■ **WHAT IS BEING ASKED**:
Copy out all lines of the records in which the word "alpha" appears.

■ **RECORDS FOR THIS TASK**:
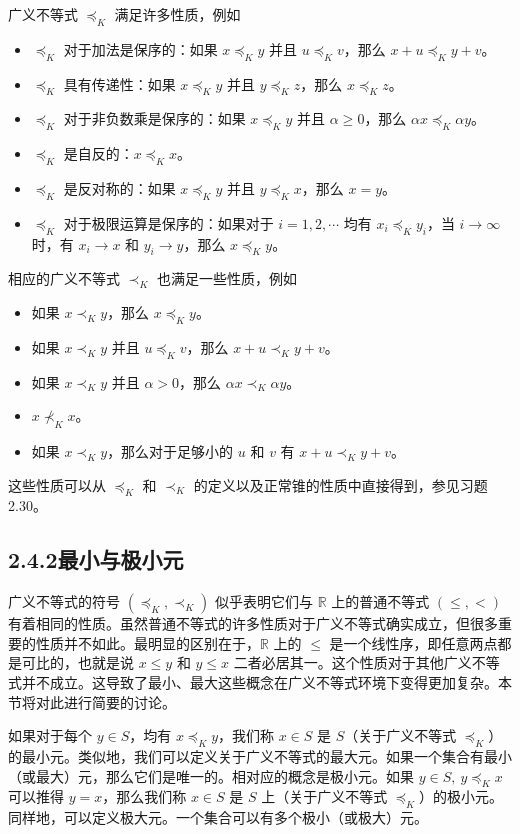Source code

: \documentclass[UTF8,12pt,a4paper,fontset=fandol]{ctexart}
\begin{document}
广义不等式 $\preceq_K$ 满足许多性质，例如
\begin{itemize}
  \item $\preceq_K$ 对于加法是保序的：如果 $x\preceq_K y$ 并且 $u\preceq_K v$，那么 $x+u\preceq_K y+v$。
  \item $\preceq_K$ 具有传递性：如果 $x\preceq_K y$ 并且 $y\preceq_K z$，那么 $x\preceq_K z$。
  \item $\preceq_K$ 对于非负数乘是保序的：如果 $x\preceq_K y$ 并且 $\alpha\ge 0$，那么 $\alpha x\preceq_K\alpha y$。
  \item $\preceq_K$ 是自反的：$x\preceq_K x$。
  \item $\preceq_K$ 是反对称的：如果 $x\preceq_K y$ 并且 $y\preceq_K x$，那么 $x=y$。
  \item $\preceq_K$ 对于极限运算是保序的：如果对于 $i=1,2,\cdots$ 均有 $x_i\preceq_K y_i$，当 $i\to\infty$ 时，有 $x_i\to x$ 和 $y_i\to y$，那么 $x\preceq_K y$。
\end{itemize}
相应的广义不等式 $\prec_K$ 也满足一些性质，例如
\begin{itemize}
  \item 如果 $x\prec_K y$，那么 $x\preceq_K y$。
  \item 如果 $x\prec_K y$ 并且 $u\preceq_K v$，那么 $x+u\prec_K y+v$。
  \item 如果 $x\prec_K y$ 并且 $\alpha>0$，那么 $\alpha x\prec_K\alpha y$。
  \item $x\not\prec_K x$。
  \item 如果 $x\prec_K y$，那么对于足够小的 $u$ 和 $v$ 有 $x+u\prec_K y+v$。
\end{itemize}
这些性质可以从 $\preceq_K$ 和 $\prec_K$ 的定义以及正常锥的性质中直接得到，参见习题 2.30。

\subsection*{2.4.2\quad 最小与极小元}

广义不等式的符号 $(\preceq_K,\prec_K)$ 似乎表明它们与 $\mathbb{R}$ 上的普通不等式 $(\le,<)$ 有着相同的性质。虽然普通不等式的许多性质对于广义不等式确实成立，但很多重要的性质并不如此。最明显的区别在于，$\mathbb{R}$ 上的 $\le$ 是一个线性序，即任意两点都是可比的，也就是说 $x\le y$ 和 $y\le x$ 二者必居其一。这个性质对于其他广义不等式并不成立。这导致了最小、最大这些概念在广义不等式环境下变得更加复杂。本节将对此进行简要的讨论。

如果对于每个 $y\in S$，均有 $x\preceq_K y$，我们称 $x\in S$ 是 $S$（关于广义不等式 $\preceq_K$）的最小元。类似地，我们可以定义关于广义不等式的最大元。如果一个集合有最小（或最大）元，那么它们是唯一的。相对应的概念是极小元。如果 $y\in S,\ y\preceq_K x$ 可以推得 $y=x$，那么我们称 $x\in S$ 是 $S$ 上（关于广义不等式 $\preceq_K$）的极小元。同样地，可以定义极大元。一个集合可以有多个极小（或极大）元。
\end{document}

■ **RESULT OF THE EXERCISE**:
  \item $\preceq_K$ 对于非负数乘是保序的：如果 $x\preceq_K y$ 并且 $\alpha\ge 0$，那么 $\alpha x\preceq_K\alpha y$。
  \item 如果 $x\prec_K y$ 并且 $\alpha>0$，那么 $\alpha x\prec_K\alpha y$。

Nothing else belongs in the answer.